Agnès Souret, première « Miss France »
"Nous avons montré nos poilus. Nous montrerons nos roses"
Maurice de Waleffe, fondateur de Paris-Midi, est l’initiateur du premier concours de beauté organisé en France à l’échelle nationale. Il est organisé par Le Journal et la société industrielle cinématographique Éclair. Il s’agit, en cette période d’après-guerre, de mettre à l’honneur la beauté française en utilisant les salles de cinéma pour proposer un concours ouvert à toutes les classes sociales.
Ainsi, dès le 14 décembre 1919, Maurice de Waleffe annonce en une du Journal la tenue du concours. Ce qui intéresse le journaliste est « l’image de ces quarante-neuf Françaises que les cinémas vont répandre dans tout l’univers, comme un démenti éclatant à ceux qui osent mettre en doute l’éternelle jeunesse de notre race. Nous avons montré nos poilus. Nous montrerons nos roses. Quand un rosier produit de pareilles fleurs, il est vivace ! »
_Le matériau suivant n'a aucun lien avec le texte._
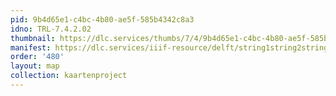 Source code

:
 ```yaml
---
pid: 9b4d65e1-c4bc-4b80-ae5f-585b4342c8a3
idno: TRL-7.4.2.02
thumbnail: https://dlc.services/thumbs/7/4/9b4d65e1-c4bc-4b80-ae5f-585b4342c8a3/full/400,339/0/default.jpg
manifest: https://dlc.services/iiif-resource/delft/string1string2string3/kaartenproject-2007/TRL-7.4.2.02
order: '480'
layout: map
collection: kaartenproject
---
```

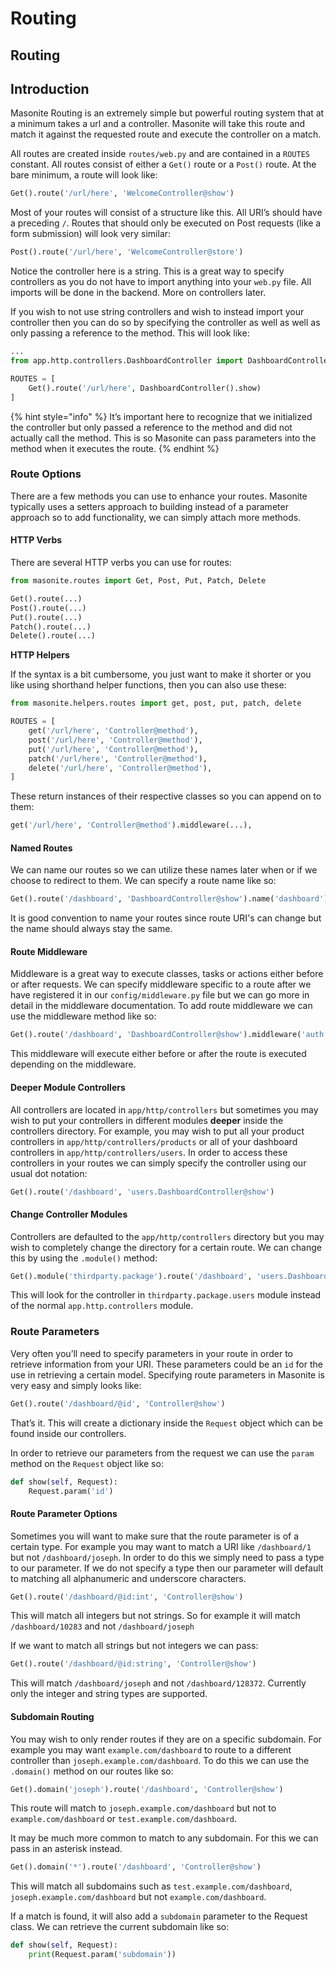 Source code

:# Routing

## Routing

## Introduction

Masonite Routing is an extremely simple but powerful routing system that at a minimum takes a url and a controller. Masonite will take this route and match it against the requested route and execute the controller on a match.

All routes are created inside `routes/web.py` and are contained in a `ROUTES` constant. All routes consist of either a `Get()` route or a `Post()` route. At the bare minimum, a route will look like:

```python
Get().route('/url/here', 'WelcomeController@show')
```

Most of your routes will consist of a structure like this. All URI’s should have a preceding `/`. Routes that should only be executed on Post requests \(like a form submission\) will look very similar:

```python
Post().route('/url/here', 'WelcomeController@store')
```

Notice the controller here is a string. This is a great way to specify controllers as you do not have to import anything into your `web.py` file. All imports will be done in the backend. More on controllers later.

If you wish to not use string controllers and wish to instead import your controller then you can do so by specifying the controller as well as well as only passing a reference to the method. This will look like:

```python
...
from app.http.controllers.DashboardController import DashboardController

ROUTES = [
    Get().route('/url/here', DashboardController().show)
]
```

{% hint style="info" %}
It’s important here to recognize that we initialized the controller but only passed a reference to the method and did not actually call the method. This is so Masonite can pass parameters into the method when it executes the route.
{% endhint %}

### Route Options

There are a few methods you can use to enhance your routes. Masonite typically uses a setters approach to building instead of a parameter approach so to add functionality, we can simply attach more methods.

#### HTTP Verbs

There are several HTTP verbs you can use for routes:

```python
from masonite.routes import Get, Post, Put, Patch, Delete

Get().route(...)
Post().route(...)
Put().route(...)
Patch().route(...)
Delete().route(...)
```

**HTTP Helpers**

If the syntax is a bit cumbersome, you just want to make it shorter or you like using shorthand helper functions, then you can also use these:

```python
from masonite.helpers.routes import get, post, put, patch, delete

ROUTES = [
    get('/url/here', 'Controller@method'),
    post('/url/here', 'Controller@method'),
    put('/url/here', 'Controller@method'),
    patch('/url/here', 'Controller@method'),
    delete('/url/here', 'Controller@method'),
]
```

These return instances of their respective classes so you can append on to them:

```python
get('/url/here', 'Controller@method').middleware(...),
```

#### Named Routes

We can name our routes so we can utilize these names later when or if we choose to redirect to them. We can specify a route name like so:

```python
Get().route('/dashboard', 'DashboardController@show').name('dashboard')
```

It is good convention to name your routes since route URI's can change but the name should always stay the same.

#### Route Middleware

Middleware is a great way to execute classes, tasks or actions either before or after requests. We can specify middleware specific to a route after we have registered it in our `config/middleware.py` file but we can go more in detail in the middleware documentation. To add route middleware we can use the middleware method like so:

```python
Get().route('/dashboard', 'DashboardController@show').middleware('auth', 'anothermiddleware')
```

This middleware will execute either before or after the route is executed depending on the middleware.

#### Deeper Module Controllers

All controllers are located in `app/http/controllers` but sometimes you may wish to put your controllers in different modules **deeper** inside the controllers directory. For example, you may wish to put all your product controllers in `app/http/controllers/products` or all of your dashboard controllers in `app/http/controllers/users`. In order to access these controllers in your routes we can simply specify the controller using our usual dot notation:

```python
Get().route('/dashboard', 'users.DashboardController@show')
```

#### Change Controller Modules

Controllers are defaulted to the `app/http/controllers` directory but you may wish to completely change the directory for a certain route. We can change this by using the `.module()` method:

```python
Get().module('thirdparty.package').route('/dashboard', 'users.DashboardController@show')
```

This will look for the controller in `thirdparty.package.users` module instead of the normal `app.http.controllers` module.

### Route Parameters

Very often you’ll need to specify parameters in your route in order to retrieve information from your URI. These parameters could be an `id` for the use in retrieving a certain model. Specifying route parameters in Masonite is very easy and simply looks like:

```python
Get().route('/dashboard/@id', 'Controller@show')
```

That’s it. This will create a dictionary inside the `Request` object which can be found inside our controllers.

In order to retrieve our parameters from the request we can use the `param` method on the `Request` object like so:

```python
def show(self, Request):
    Request.param('id')
```

#### Route Parameter Options

Sometimes you will want to make sure that the route parameter is of a certain type. For example you may want to match a URI like `/dashboard/1` but not `/dashboard/joseph`. In order to do this we simply need to pass a type to our parameter. If we do not specify a type then our parameter will default to matching all alphanumeric and underscore characters.

```python
Get().route('/dashboard/@id:int', 'Controller@show')
```

This will match all integers but not strings. So for example it will match `/dashboard/10283` and not `/dashboard/joseph`

If we want to match all strings but not integers we can pass:

```python
Get().route('/dashboard/@id:string', 'Controller@show')
```

This will match `/dashboard/joseph` and not `/dashboard/128372`. Currently only the integer and string types are supported.

#### Subdomain Routing

You may wish to only render routes if they are on a specific subdomain. For example you may want `example.com/dashboard` to route to a different controller than `joseph.example.com/dashboard`. To do this we can use the `.domain()` method on our routes like so:

```python
Get().domain('joseph').route('/dashboard', 'Controller@show')
```

This route will match to `joseph.example.com/dashboard` but not to `example.com/dashboard` or `test.example.com/dashboard`.

It may be much more common to match to any subdomain. For this we can pass in an asterisk instead.

```python
Get().domain('*').route('/dashboard', 'Controller@show')
```

This will match all subdomains such as `test.example.com/dashboard`, `joseph.example.com/dashboard` but not `example.com/dashboard`.

If a match is found, it will also add a `subdomain` parameter to the Request class. We can retrieve the current subdomain like so:

```python
def show(self, Request):
    print(Request.param('subdomain'))
```

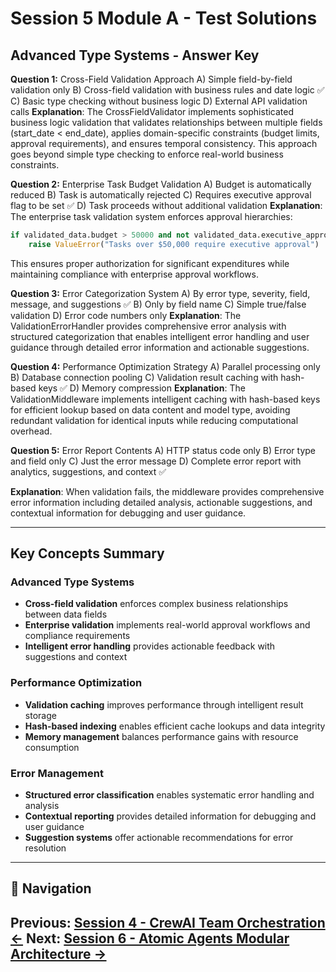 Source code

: # Session 5 Module A - Test Solutions

## Advanced Type Systems - Answer Key

**Question 1:** Cross-Field Validation Approach
A) Simple field-by-field validation only
B) Cross-field validation with business rules and date logic ✅
C) Basic type checking without business logic
D) External API validation calls
**Explanation**: The CrossFieldValidator implements sophisticated business logic validation that validates relationships between multiple fields (start_date < end_date), applies domain-specific constraints (budget limits, approval requirements), and ensures temporal consistency. This approach goes beyond simple type checking to enforce real-world business constraints.

**Question 2:** Enterprise Task Budget Validation
A) Budget is automatically reduced
B) Task is automatically rejected
C) Requires executive approval flag to be set ✅
D) Task proceeds without additional validation
**Explanation**: The enterprise task validation system enforces approval hierarchies:
```python
if validated_data.budget > 50000 and not validated_data.executive_approval:
    raise ValueError("Tasks over $50,000 require executive approval")
```

This ensures proper authorization for significant expenditures while maintaining compliance with enterprise approval workflows.

**Question 3:** Error Categorization System
A) By error type, severity, field, message, and suggestions ✅
B) Only by field name
C) Simple true/false validation
D) Error code numbers only
**Explanation**: The ValidationErrorHandler provides comprehensive error analysis with structured categorization that enables intelligent error handling and user guidance through detailed error information and actionable suggestions.

**Question 4:** Performance Optimization Strategy
A) Parallel processing only
B) Database connection pooling
C) Validation result caching with hash-based keys ✅
D) Memory compression
**Explanation**: The ValidationMiddleware implements intelligent caching with hash-based keys for efficient lookup based on data content and model type, avoiding redundant validation for identical inputs while reducing computational overhead.

**Question 5:** Error Report Contents
A) HTTP status code only
B) Error type and field only
C) Just the error message
D) Complete error report with analytics, suggestions, and context ✅


**Explanation**: When validation fails, the middleware provides comprehensive error information including detailed analysis, actionable suggestions, and contextual information for debugging and user guidance.

---

## Key Concepts Summary

### Advanced Type Systems
- **Cross-field validation** enforces complex business relationships between data fields
- **Enterprise validation** implements real-world approval workflows and compliance requirements
- **Intelligent error handling** provides actionable feedback with suggestions and context

### Performance Optimization
- **Validation caching** improves performance through intelligent result storage
- **Hash-based indexing** enables efficient cache lookups and data integrity
- **Memory management** balances performance gains with resource consumption

### Error Management
- **Structured error classification** enables systematic error handling and analysis
- **Contextual reporting** provides detailed information for debugging and user guidance
- **Suggestion systems** offer actionable recommendations for error resolution
---

## 🧭 Navigation

**Previous:** [Session 4 - CrewAI Team Orchestration ←](Session4_CrewAI_Team_Orchestration.md)
**Next:** [Session 6 - Atomic Agents Modular Architecture →](Session6_Atomic_Agents_Modular_Architecture.md)
---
L’organisation de l’élection
Les modalités du concours sont détaillées dans Le Journal du 15 décembre. Quarante-neuf jeunes femmes seront sélectionnées par un jury. À partir du 20 février 1920, leurs photographies seront projetées dans les salles des grands cinémas de France à raison de sept candidates pendant sept semaines. Les spectateurs voteront pour élire une finaliste par semaine. La plus belle femme de France sera désignée à l’issue d’un ultime scrutin. À partir du 13 février, Le Journal publie chaque jour à la une le portrait d’une candidate. Chaque participante est ainsi mise à l’honneur avant la projection de sa photographie dans les salles de cinéma.
Le 10 mai 1920, Agnès Souret, dix-huit ans, est proclamée « plus belle femme de France ». Née à Bayonne d’un père basque et d’une mère bretonne, cette « fleur de nos Pyrénées brûlantes, atténuée par les brumes de l’Armorique, réalise l’idéal en demi-teinte qu’on appelle le charme français ». Les prix reçus par les candidates sont détaillés dans Le Journal du 13 mai.
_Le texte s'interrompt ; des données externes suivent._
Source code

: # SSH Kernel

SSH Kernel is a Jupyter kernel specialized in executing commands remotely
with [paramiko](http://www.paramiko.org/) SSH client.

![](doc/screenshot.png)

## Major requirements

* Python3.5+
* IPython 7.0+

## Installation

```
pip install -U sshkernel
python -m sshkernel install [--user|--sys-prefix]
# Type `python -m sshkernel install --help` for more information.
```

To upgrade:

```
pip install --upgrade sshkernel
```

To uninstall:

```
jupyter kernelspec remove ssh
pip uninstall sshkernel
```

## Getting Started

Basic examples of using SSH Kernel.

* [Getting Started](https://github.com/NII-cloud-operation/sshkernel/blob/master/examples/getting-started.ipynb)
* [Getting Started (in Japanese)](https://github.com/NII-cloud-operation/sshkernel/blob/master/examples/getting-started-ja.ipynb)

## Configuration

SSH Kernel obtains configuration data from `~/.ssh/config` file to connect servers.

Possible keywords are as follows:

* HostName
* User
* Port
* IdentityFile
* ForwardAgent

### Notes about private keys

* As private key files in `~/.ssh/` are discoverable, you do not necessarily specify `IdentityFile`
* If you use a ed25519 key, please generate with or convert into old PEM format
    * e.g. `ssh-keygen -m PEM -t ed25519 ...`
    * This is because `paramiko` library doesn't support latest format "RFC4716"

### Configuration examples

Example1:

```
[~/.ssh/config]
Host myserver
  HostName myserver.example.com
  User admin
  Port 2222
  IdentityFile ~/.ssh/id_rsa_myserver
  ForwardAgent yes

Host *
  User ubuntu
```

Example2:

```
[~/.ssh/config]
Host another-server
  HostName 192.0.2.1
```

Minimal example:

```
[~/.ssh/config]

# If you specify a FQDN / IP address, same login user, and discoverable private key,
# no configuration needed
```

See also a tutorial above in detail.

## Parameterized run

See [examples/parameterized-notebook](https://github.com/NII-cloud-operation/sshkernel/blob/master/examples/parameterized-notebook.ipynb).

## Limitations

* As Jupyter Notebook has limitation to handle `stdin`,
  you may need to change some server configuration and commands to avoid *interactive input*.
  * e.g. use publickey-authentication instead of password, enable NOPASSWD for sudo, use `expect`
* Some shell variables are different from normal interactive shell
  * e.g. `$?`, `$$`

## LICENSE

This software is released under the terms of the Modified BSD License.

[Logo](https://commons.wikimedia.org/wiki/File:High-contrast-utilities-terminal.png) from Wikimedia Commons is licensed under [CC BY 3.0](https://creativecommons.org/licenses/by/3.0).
À l’issue du concours, le quotidien propose à ses lecteurs un album de photographies des candidates et des cartes postales.
La réception du concours
Le concours, parfois moqué pour sa frivolité, est défendu avec ardeur par Maurice de Waleffe dans Le Journal du 7 janvier 1920. Il en appelle aux précédentes représentations artistiques de la beauté féminine. Le concours permettra, selon l’auteur, de définir l’idéal esthétique des années à venir.
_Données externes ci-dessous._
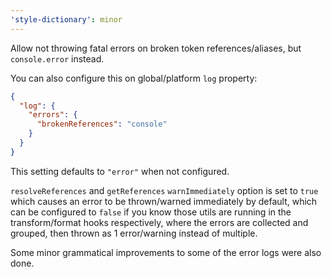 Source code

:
 ```yaml
---
'style-dictionary': minor
---
```


Allow not throwing fatal errors on broken token references/aliases, but `console.error` instead.

You can also configure this on global/platform `log` property:

```json
{
  "log": {
    "errors": {
      "brokenReferences": "console"
    }
  }
}
```

This setting defaults to `"error"` when not configured.

`resolveReferences` and `getReferences` `warnImmediately` option is set to `true` which causes an error to be thrown/warned immediately by default, which can be configured to `false` if you know those utils are running in the transform/format hooks respectively, where the errors are collected and grouped, then thrown as 1 error/warning instead of multiple.

Some minor grammatical improvements to some of the error logs were also done.
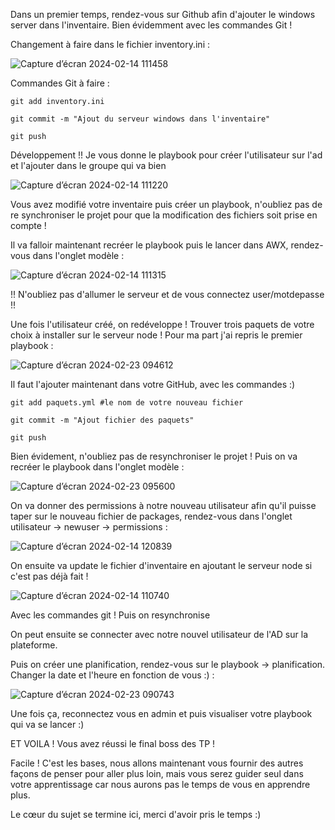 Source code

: Dans un premier temps, rendez-vous sur Github afin d'ajouter le windows server dans l'inventaire. Bien évidemment avec les commandes Git ! 

Changement à faire dans le fichier inventory.ini : 

![Capture d’écran 2024-02-14 111458](https://github.com/0xAntoineB/My_first_repo/assets/80824417/05773d58-02bf-421b-839a-3025a5573965)

Commandes Git à faire : 

```
git add inventory.ini
```

```
git commit -m "Ajout du serveur windows dans l'inventaire"
```

```
git push 
```

Développement !! Je vous donne le playbook pour créer l'utilisateur sur l'ad et l'ajouter dans le groupe qui va bien 

![Capture d’écran 2024-02-14 111220](https://github.com/0xAntoineB/My_first_repo/assets/80824417/4b1d6930-fdd1-41c8-ba81-1b5bac0a8241)

Vous avez modifié votre inventaire puis créer un playbook, n'oubliez pas de re synchroniser le projet pour que la modification des fichiers soit prise en compte !

Il va falloir maintenant recréer le playbook puis le lancer dans AWX, rendez-vous dans l'onglet modèle : 

![Capture d’écran 2024-02-14 111315](https://github.com/0xAntoineB/My_first_repo/assets/80824417/48f2f82c-2ea2-496b-9199-019562a4d03f)

!! N'oubliez pas d'allumer le serveur et de vous connectez user/motdepasse !! 

Une fois l'utilisateur créé, on redéveloppe ! Trouver trois paquets de votre choix à installer sur le serveur node ! Pour ma part j'ai repris le premier playbook : 

![Capture d’écran 2024-02-23 094612](https://github.com/0xAntoineB/My_first_repo/assets/80824417/67a7b1fe-60d8-431c-9902-b3f88efb858a)

Il faut l'ajouter maintenant dans votre GitHub, avec les commandes :) 

```
git add paquets.yml #le nom de votre nouveau fichier
```

```
git commit -m "Ajout fichier des paquets"
```

```
git push 
```

Bien évidement, n'oubliez pas de resynchroniser le projet ! Puis on va recréer le playbook dans l'onglet modèle : 

![Capture d’écran 2024-02-23 095600](https://github.com/0xAntoineB/My_first_repo/assets/80824417/b2fe469e-6b22-4b88-b1c0-c75dee277484)

On va donner des permissions à notre nouveau utilisateur afin qu'il puisse taper sur le nouveau fichier de packages, rendez-vous dans l'onglet utilisateur -> newuser -> permissions : 

![Capture d’écran 2024-02-14 120839](https://github.com/0xAntoineB/My_first_repo/assets/80824417/a5726522-b016-478c-beda-9cd82e1f8d82)

On ensuite va update le fichier d'inventaire en ajoutant le serveur node si c'est pas déjà fait ! 

![Capture d’écran 2024-02-14 110740](https://github.com/0xAntoineB/My_first_repo/assets/80824417/8e0bc611-2355-4276-a6cb-0eeaf5c2372d)

Avec les commandes git ! Puis on resynchronise 

On peut ensuite se connecter avec notre nouvel utilisateur de l'AD sur la plateforme. 

Puis on créer une planification, rendez-vous sur le playbook -> planification. Changer la date et l'heure en fonction de vous :) : 

![Capture d’écran 2024-02-23 090743](https://github.com/0xAntoineB/My_first_repo/assets/80824417/27b595e4-31d4-4fe6-a4f9-fe1b485e7c7a)

Une fois ça, reconnectez vous en admin et puis visualiser votre playbook qui va se lancer :) 

ET VOILA ! Vous avez réussi le final boss des TP ! 

Facile ! C'est les bases, nous allons maintenant vous fournir des autres façons de penser pour aller plus loin, mais vous serez guider seul dans votre apprentissage car nous aurons pas le temps de vous en apprendre plus. 

Le cœur du sujet se termine ici, merci d'avoir pris le temps :)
Cependant, dès le 14 mai, Le Gaulois et Le Temps mettent en cause la validité du concours de même que la légitimité du « suffrage universel ». Fanny Clar dénonce dans Le Populaire du 22 mai la vacuité du concours et met en garde la jeune lauréate : « Je vous épargne la description de ce que vous serez un jour. Mais soyez sûre que le deviendront comme vous, les laides et les sottes, les journalistes, les sages et les fous ».
Le Miroir du 6 juin met à l’honneur Agnès Souret en tenue de bain dans une galerie de photographies, entre une autruche pondeuse et des poussins jumeaux :

Elle y est décrite comme une délicate jeune fille de dix-huit ans, d’un père « de race bretonne, sa mère d’origene basquaise ».
Le Populaire du 2 novembre, dans son article « M. Millerand contre Mlle Agnès Souret », se moque du Président de la République récemment élu et du journal Excelsior qui propose à ses lecteurs en une du 31 octobre de choisir la photographie officielle du Président parmi une sélection de quinze portraits : « Agnès Souret que Le Journal avait proclamée « la plus belle femme de France », a, de par Excelsior, une rivale… »

La courte carrière d’Agnès Souret
La « plus belle femme de France » connaît une renommée nationale. Ce titre lui ouvre les portes du cinéma et elle tourne dès le mois d’octobre 1920 dans Le Lys du Mont Saint-Michel de Henry Houry.